When you apply for a mortgage, the lender will verify that you have enough income to make your monthly payments. Most lenders also require you to have enough money in reserves to make your mortgage payments in case your monthly income decreases temporarily in the future. You can use most of your assets, including retirement, as a source of reserves.
Lenders define reserves as funds that you can obtain by selling an asset or withdrawing money from an account. To qualify for a conventional loan, you must have enough money in reserves to cover up to six months' worth of mortgage payments, depending on your loan-to-value ratio, credit score and debt-to-income ratio. To qualify for a mortgage loan insured by the Federal Housing Administration, you must have enough money in reserves to cover at least three months' worth of mortgage payments.
Using Retirement Funds
For both conventional and FHA-insured loans, you can use your retirement funds as a source of reserves for your mortgage approval, as long as they are available for withdrawal. You cannot use any retirement funds that are not yet vested or will be unavailable until you reach retirement age. To account for income taxes and any early withdrawal penalties, lenders will typically count only 60 percent of retirement account funds toward your reserves.
If you are using retirement funds toward your cash reserves, most lenders will require you to provide documentation that shows evidence of the amount and availability. This documentation must include a recent statement showing the exact amount of your retirement funds that are currently vested, as well as clear evidence that you could withdraw them immediately if you needed them. Lenders won't count funds that only become available in the event of job termination.

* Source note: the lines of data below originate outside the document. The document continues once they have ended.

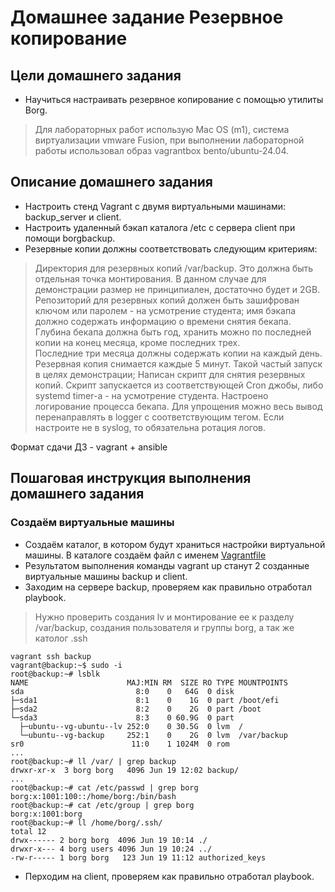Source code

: # Домашнее задание Резервное копирование

## Цели домашнего задания

- Научиться настраивать резервное копирование с помощью утилиты Borg.

 > Для лабораторных работ использую Mac OS (m1), система виртуализации vmware Fusion, при выполнении лабораторной работы использовал образ vagrantbox bento/ubuntu-24.04.

## Описание домашнего задания

- Настроить стенд Vagrant с двумя виртуальными машинами: backup_server и client.
- Настроить удаленный бэкап каталога /etc c сервера client при помощи borgbackup.
- Резервные копии должны соответствовать следующим критериям:
> Директория для резервных копий /var/backup. Это должна быть отдельная точка монтирования. В данном случае для демонстрации размер не принципиален, достаточно будет и 2GB.</br> 
Репозиторий для резервных копий должен быть зашифрован ключом или паролем - на усмотрение студента;
имя бэкапа должно содержать информацию о времени снятия бекапа.</br>
Глубина бекапа должна быть год, хранить можно по последней копии на конец месяца, кроме последних трех.</br>
Последние три месяца должны содержать копии на каждый день.</br>
Резервная копия снимается каждые 5 минут. Такой частый запуск в целях демонстрации;
Написан скрипт для снятия резервных копий. Скрипт запускается из соответствующей Cron джобы, либо systemd timer-а - на усмотрение студента.
Настроено логирование процесса бекапа. Для упрощения можно весь вывод перенаправлять в logger с соответствующим тегом. Если настроите не в syslog, то обязательна ротация логов.

Формат сдачи ДЗ - vagrant + ansible

## Пошаговая инструкция выполнения домашнего задания

### Создаём виртуальные машины

- Создаём каталог, в котором будут храниться настройки виртуальной машины. В каталоге создаём файл с именем [Vagrantfile](./Vagrantfile)
- Результатом выполнения команды vagrant up станут 2 созданные виртуальные машины backup и client.
- Заходим на сервере backup, проверяем как правильно отработал playbook.
> Нужно проверить создания lv и монтирование ее к разделу /var/backup, создания пользователя и группы borg, а так же католог .ssh
```
vagrant ssh backup
vagrant@backup:~$ sudo -i
root@backup:~# lsblk 
NAME                      MAJ:MIN RM  SIZE RO TYPE MOUNTPOINTS
sda                         8:0    0   64G  0 disk 
├─sda1                      8:1    0    1G  0 part /boot/efi
├─sda2                      8:2    0    2G  0 part /boot
└─sda3                      8:3    0 60.9G  0 part 
  ├─ubuntu--vg-ubuntu--lv 252:0    0 30.5G  0 lvm  /
  └─ubuntu--vg-backup     252:1    0    2G  0 lvm  /var/backup
sr0                        11:0    1 1024M  0 rom
...
root@backup:~# ll /var/ | grep backup
drwxr-xr-x  3 borg borg   4096 Jun 19 12:02 backup/
...
root@backup:~# cat /etc/passwd | grep borg
borg:x:1001:100::/home/borg:/bin/bash
root@backup:~# cat /etc/group | grep borg
borg:x:1001:borg
root@backup:~# ll /home/borg/.ssh/
total 12
drwx------ 2 borg borg  4096 Jun 19 10:14 ./
drwxr-x--- 4 borg users 4096 Jun 19 10:24 ../
-rw-r----- 1 borg borg   123 Jun 19 11:12 authorized_keys
```

- Перходим на client, проверяем как правильно отработал playbook.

Although retirement benefits are usually acceptable sources of reserves, employee stock options, stocks held in unlisted corporations and stocks that haven't vested are not. Even though you need to prove that your retirement funds are available for immediate withdrawal, lenders won't require you to actually withdraw them to close the loan. In addition to meeting a lender's cash reserve and income requirements, you must also meet minimum credit requirements to qualify for a new mortgage.